The Calchaquí Valley (Valles Calchaquíes) is an area in the northwestern region of Argentina which crosses the provinces of Catamarca, Tucumán, Jujuy and Salta. It is best known for its contrast of colors and its unique geography that ranges from the mountain desert to the subtropical forest.

==Geography==
The Calchaquí Valley is a graben valley, oriented north–south, between the Sierra del Aconquija and Cumbres Calchaquíes (4177 m) ranges to the east and the Sierra de Quilmes (5468 m) to the west. These ranges are part of the Sierras Pampeanas, a series of mountain ranges which extend north and south through Northwestern Argentina, east of the Andes.

There are a number of valleys and rivers within the Calchaquí Valley that have their own name, such as the Quebrada del Toro (Gorge of the Bull), Valle de Lerma (Lerma Valley) near Salta city, the Quebrada de Escoipe formed by the Escoipe River, the Valle Encantado at the feet of the Cuesta del Obispo, the Quebrada de las Conchas of the Conchas River near Cafayate, the valley of the Santa María River, and the Calchaquí River itself. The headwaters of the Santa María River are in the Sierra de Quilmes, where it is named Colorado River. It joins the Calchaquí River to form the Conchas, which is a tributary of the Salado.

==Ecology==
Most of the Calchaquí Valley is part of the High Monte ecoregion, a semi-arid montane shrubland which lies between the eastern Sierras Pampeanas and the Andes. The eastward-facing slopes of the surrounding mountains intercept moisture-bearing winds from the east, which support the Southern Andean Yungas humid forests. The Central Andean puna subalpine and alpine grasslands cover the highest portions of the surrounding ranges.

==History==
Humans have inhabited the valleys for at least 8000 years. The Santamariano culture thrived in the valleys from approximately 1000 and 1480 AD. The period saw a growth in population and irrigated agriculture, with towns and villages on the main valley floor and along the western tributary streams. The Ruins of Quilmes in Tucumán Province may have housed about 5000 people at the settlement's peak. The valleys were conquered by the Inca Empire between 1470 and 1480. The valleys were part of the empire's southeastern Qullasuyu province. The Inca extended their road network through the region, and built fortresses and mountaintop shrines. Food crops grown in the valleys included maize, Chenopodium, tubers, beans, and chili peppers (Capsicum). Manufacturing activities in the valley included copper and gold metallurgy, marine shell, mica, obsidian, stone beads, and ceramics.

The Spanish conquered the Inca Empire in the 1530s, and by 1543 Inca control of the valleys had collapsed. The people of the region resisted Spanish conquest until 1650. Tribes of the area included the Calchaquíes, Tafí, and the Yokavil (Santa María).

==Attractions==
Among the most visited tourist attractions of the valley are Tafí del Valle, Cafayate, Molinos, San Carlos, Santa María and Cachi at the western end of the valley, as well as the Los Cardones National Park, and the Los Sosa Provincial Park in Tucumán. In several parts of the valley there are numerous vineyards, especially in the Cafayate area.

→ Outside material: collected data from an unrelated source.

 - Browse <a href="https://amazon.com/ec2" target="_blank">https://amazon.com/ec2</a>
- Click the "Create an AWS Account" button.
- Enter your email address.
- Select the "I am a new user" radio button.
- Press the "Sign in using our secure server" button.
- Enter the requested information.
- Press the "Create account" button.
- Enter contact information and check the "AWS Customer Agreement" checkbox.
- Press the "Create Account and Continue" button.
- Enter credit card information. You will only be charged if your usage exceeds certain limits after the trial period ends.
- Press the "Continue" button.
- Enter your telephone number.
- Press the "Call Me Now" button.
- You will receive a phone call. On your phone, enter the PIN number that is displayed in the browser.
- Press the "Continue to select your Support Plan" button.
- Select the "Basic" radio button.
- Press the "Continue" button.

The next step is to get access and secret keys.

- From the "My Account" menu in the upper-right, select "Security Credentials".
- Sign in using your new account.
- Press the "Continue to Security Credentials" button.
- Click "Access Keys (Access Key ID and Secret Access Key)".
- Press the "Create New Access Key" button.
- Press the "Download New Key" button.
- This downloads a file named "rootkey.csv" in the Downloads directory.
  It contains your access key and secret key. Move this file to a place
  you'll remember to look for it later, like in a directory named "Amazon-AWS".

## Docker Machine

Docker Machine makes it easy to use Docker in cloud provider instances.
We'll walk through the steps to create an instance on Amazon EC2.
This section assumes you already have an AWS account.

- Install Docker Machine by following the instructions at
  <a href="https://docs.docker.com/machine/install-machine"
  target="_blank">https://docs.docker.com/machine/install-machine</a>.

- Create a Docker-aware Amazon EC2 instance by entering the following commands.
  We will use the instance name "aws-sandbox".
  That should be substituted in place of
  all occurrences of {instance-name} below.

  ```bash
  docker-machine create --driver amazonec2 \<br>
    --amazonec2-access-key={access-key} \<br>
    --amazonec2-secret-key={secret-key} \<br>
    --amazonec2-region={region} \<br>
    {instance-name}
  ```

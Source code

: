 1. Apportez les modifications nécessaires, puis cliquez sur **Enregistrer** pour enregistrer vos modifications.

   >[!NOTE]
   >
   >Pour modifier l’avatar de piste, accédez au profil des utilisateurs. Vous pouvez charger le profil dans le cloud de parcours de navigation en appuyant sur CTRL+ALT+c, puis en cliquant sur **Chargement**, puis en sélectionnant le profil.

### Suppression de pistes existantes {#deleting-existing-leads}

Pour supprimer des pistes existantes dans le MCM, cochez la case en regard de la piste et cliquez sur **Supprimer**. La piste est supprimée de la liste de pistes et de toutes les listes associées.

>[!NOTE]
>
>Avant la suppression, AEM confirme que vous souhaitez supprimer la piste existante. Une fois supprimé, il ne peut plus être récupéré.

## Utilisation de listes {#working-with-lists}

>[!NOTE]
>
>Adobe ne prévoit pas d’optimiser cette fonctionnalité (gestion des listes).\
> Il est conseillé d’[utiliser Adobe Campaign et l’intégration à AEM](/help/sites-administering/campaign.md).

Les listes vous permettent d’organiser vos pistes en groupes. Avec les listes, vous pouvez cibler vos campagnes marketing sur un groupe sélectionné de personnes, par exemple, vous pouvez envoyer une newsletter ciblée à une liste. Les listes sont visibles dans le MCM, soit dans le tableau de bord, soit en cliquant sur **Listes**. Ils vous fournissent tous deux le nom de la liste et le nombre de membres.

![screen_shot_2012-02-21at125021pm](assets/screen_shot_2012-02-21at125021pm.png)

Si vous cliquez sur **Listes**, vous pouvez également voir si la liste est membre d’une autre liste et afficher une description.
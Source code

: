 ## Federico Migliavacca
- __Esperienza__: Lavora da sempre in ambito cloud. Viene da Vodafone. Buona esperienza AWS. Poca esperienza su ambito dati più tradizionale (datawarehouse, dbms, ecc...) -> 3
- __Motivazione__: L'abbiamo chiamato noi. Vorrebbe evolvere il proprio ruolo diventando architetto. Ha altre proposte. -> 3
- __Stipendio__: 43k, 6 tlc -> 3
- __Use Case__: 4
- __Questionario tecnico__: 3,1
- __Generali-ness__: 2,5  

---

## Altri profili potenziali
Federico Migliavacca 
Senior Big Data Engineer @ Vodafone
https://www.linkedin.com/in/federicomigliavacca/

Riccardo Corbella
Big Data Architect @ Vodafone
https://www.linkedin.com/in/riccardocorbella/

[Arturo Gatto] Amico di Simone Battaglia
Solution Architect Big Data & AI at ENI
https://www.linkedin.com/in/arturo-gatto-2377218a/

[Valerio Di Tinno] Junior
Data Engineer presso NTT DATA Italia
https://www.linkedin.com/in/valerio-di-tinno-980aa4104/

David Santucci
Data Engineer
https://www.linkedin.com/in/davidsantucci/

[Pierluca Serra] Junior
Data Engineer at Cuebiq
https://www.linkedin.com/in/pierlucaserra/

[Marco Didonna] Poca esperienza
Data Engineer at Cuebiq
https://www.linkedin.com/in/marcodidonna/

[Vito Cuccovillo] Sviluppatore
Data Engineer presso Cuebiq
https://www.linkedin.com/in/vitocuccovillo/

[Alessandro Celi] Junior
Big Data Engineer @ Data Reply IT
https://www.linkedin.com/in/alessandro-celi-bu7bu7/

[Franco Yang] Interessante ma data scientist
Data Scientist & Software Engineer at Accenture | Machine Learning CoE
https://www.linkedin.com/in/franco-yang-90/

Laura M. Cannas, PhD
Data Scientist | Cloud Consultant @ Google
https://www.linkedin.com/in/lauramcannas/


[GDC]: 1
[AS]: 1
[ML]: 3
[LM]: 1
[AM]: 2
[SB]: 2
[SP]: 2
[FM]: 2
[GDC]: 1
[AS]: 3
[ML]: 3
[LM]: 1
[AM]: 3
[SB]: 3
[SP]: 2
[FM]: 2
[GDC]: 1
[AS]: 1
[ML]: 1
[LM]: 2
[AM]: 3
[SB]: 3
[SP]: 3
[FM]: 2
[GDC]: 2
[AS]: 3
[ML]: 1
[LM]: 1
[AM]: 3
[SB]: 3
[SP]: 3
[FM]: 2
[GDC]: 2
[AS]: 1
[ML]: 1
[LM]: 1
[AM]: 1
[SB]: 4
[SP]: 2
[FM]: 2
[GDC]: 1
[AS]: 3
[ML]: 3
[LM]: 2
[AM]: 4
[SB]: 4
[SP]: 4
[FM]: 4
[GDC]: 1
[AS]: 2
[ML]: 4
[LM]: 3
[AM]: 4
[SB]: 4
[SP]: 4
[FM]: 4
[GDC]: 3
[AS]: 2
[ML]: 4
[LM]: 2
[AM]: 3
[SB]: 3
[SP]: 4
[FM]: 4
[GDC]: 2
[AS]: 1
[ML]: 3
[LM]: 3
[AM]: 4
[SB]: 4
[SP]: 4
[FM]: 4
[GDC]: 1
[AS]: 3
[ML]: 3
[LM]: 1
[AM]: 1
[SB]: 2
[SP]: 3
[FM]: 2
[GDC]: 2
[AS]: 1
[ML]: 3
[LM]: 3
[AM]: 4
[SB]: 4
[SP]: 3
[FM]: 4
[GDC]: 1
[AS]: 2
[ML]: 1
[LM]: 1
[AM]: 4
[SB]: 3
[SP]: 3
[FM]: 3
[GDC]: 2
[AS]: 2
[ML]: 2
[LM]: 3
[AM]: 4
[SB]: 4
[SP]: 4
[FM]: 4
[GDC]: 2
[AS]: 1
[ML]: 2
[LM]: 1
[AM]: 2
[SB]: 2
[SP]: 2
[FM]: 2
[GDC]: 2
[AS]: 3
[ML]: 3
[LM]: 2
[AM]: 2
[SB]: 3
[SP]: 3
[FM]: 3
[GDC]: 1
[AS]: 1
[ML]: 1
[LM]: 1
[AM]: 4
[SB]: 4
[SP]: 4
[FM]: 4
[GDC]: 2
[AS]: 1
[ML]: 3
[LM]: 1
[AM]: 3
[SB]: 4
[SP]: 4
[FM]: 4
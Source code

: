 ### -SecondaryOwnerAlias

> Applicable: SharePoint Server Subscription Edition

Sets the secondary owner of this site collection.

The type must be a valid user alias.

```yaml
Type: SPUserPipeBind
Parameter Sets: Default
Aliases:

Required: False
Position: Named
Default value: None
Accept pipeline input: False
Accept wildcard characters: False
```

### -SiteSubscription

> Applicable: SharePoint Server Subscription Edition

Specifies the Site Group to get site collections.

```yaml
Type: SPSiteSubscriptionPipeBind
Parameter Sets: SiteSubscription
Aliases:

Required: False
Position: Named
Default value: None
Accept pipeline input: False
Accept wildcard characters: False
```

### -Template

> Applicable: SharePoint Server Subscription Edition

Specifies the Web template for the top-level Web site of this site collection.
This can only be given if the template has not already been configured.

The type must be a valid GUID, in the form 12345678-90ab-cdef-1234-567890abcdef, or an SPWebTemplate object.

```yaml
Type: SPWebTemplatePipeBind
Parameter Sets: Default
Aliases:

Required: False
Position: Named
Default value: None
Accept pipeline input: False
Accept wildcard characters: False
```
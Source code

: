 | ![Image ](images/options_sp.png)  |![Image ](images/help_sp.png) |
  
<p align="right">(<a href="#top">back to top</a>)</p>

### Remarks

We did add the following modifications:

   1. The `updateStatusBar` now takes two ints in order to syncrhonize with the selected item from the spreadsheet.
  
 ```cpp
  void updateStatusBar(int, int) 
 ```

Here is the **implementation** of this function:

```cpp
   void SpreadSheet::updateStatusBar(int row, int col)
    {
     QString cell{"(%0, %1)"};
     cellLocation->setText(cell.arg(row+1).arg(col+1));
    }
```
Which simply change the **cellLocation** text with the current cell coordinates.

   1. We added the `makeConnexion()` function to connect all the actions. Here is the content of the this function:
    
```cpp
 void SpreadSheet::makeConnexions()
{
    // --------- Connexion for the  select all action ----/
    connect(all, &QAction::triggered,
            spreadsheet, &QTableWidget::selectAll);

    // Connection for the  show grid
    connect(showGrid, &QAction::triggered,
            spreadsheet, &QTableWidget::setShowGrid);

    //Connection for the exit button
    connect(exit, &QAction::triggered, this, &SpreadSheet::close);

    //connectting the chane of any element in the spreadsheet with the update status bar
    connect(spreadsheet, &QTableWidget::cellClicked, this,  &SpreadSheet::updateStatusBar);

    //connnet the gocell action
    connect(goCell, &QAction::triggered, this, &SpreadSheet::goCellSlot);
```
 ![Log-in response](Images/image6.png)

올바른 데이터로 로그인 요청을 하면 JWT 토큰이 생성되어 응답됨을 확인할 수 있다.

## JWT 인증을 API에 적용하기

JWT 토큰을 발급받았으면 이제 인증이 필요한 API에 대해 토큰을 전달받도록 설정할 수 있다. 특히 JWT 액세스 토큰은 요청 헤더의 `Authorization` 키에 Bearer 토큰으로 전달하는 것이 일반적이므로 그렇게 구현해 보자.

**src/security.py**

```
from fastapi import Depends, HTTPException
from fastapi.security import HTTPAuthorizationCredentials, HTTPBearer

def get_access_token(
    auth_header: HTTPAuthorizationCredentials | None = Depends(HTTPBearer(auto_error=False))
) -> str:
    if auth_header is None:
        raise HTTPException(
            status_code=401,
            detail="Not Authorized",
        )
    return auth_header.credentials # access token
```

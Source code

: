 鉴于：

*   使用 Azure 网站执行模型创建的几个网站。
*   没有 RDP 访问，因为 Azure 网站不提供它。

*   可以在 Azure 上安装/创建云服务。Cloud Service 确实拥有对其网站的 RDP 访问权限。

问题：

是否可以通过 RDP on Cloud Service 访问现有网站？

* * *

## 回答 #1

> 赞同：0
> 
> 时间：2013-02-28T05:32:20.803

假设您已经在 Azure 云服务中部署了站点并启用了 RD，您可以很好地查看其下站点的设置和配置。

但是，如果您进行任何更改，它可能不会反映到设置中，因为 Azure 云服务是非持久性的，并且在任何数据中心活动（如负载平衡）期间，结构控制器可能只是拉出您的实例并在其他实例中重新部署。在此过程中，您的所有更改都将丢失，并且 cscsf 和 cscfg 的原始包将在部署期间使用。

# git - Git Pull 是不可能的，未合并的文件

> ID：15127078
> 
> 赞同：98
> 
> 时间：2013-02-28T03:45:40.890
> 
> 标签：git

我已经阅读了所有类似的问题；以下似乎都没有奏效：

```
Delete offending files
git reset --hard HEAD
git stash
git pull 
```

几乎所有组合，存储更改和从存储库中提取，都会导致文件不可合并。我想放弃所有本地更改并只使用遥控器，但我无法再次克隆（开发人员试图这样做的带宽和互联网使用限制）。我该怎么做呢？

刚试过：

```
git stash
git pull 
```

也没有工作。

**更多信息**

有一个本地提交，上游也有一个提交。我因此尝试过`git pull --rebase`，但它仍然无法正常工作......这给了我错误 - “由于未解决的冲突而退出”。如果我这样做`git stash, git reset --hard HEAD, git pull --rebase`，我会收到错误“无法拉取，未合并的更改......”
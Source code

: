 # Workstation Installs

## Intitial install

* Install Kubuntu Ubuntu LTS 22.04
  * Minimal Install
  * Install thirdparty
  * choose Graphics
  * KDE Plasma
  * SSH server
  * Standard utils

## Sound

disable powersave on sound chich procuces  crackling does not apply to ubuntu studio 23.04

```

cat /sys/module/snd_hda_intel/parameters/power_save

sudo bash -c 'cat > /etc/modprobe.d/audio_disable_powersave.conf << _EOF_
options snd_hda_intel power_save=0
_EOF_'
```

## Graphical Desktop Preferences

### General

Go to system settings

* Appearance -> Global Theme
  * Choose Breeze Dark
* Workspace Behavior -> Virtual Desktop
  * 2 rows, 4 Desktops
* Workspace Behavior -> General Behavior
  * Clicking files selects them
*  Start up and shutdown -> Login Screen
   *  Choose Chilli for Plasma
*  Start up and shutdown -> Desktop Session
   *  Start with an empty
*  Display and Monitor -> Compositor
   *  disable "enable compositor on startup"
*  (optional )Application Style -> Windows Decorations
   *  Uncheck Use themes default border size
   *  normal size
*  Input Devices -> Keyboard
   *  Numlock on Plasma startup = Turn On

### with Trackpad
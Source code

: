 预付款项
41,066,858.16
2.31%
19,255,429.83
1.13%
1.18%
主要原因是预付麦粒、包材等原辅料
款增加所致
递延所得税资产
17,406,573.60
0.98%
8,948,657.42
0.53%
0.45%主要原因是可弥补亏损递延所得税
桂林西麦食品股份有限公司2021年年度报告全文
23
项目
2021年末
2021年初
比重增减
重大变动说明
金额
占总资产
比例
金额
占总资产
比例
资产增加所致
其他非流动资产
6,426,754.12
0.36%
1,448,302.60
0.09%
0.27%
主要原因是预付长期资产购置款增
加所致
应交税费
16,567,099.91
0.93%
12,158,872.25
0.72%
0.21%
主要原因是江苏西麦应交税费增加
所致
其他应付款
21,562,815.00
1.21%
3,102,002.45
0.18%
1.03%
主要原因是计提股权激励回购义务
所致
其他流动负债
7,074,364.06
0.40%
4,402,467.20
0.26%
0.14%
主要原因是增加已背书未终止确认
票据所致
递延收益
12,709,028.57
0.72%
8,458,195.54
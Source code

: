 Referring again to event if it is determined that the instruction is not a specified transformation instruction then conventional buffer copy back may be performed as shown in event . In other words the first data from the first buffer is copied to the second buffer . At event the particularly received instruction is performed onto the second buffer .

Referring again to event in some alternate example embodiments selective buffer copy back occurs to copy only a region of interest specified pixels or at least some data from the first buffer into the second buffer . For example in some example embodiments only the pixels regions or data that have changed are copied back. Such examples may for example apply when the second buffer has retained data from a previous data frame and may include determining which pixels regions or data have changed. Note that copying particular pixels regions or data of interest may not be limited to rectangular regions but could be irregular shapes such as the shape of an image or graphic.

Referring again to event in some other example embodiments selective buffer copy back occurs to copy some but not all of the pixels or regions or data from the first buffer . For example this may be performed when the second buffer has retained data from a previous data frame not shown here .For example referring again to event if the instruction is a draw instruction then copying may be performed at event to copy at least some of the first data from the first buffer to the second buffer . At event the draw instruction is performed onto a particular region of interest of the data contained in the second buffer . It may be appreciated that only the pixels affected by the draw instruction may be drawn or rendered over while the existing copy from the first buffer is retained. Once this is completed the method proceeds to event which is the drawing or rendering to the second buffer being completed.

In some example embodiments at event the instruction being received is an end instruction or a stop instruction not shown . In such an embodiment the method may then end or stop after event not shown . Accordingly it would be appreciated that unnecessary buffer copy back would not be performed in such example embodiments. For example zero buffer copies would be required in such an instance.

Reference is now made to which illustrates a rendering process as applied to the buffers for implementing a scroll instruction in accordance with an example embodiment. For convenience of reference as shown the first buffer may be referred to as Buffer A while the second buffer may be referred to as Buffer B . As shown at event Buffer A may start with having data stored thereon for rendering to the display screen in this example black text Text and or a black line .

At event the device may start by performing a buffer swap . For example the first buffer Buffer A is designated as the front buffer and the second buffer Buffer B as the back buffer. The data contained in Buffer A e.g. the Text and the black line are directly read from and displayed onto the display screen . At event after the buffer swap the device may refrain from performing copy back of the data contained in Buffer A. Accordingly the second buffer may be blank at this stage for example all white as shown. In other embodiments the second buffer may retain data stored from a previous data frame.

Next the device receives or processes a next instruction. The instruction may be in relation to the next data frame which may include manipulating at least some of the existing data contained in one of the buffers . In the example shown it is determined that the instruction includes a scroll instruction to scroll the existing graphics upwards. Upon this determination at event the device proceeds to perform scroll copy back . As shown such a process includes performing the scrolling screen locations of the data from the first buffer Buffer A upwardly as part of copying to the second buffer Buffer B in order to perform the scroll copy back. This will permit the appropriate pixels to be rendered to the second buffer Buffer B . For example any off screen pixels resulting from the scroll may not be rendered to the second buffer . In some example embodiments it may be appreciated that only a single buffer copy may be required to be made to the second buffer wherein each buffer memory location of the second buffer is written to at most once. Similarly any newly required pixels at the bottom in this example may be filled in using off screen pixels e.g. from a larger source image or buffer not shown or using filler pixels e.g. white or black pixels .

==Quebrada de Cafayate Managed Nature Reserve==
Quebrada de Cafayate, also known as Quebrada de las Conchas, is a steep-sided canyon where the Conchas River exits northwestwards through the mountains that form the eastern side of the valley. It is located near the town of Cafayate in Salta Province, and includes of the departments of La Viña, Guachipas and Cafayate. In 1995 the canyon was declared a managed nature reserve by decree No. 6806, with an area of 25,784 ha.

Located 90 km southwest of the city of Salta. This ravine is an area of great scenic beauty with very striking rock formations for their reddish colorations.

The reserve protects the curious geological formations and high walls of unique landscape value, as well as an important paleontological site belonging to the period Cretaceous. The ravine is geologically relatively recent, produced by tectonic movements that took place in the last two million years.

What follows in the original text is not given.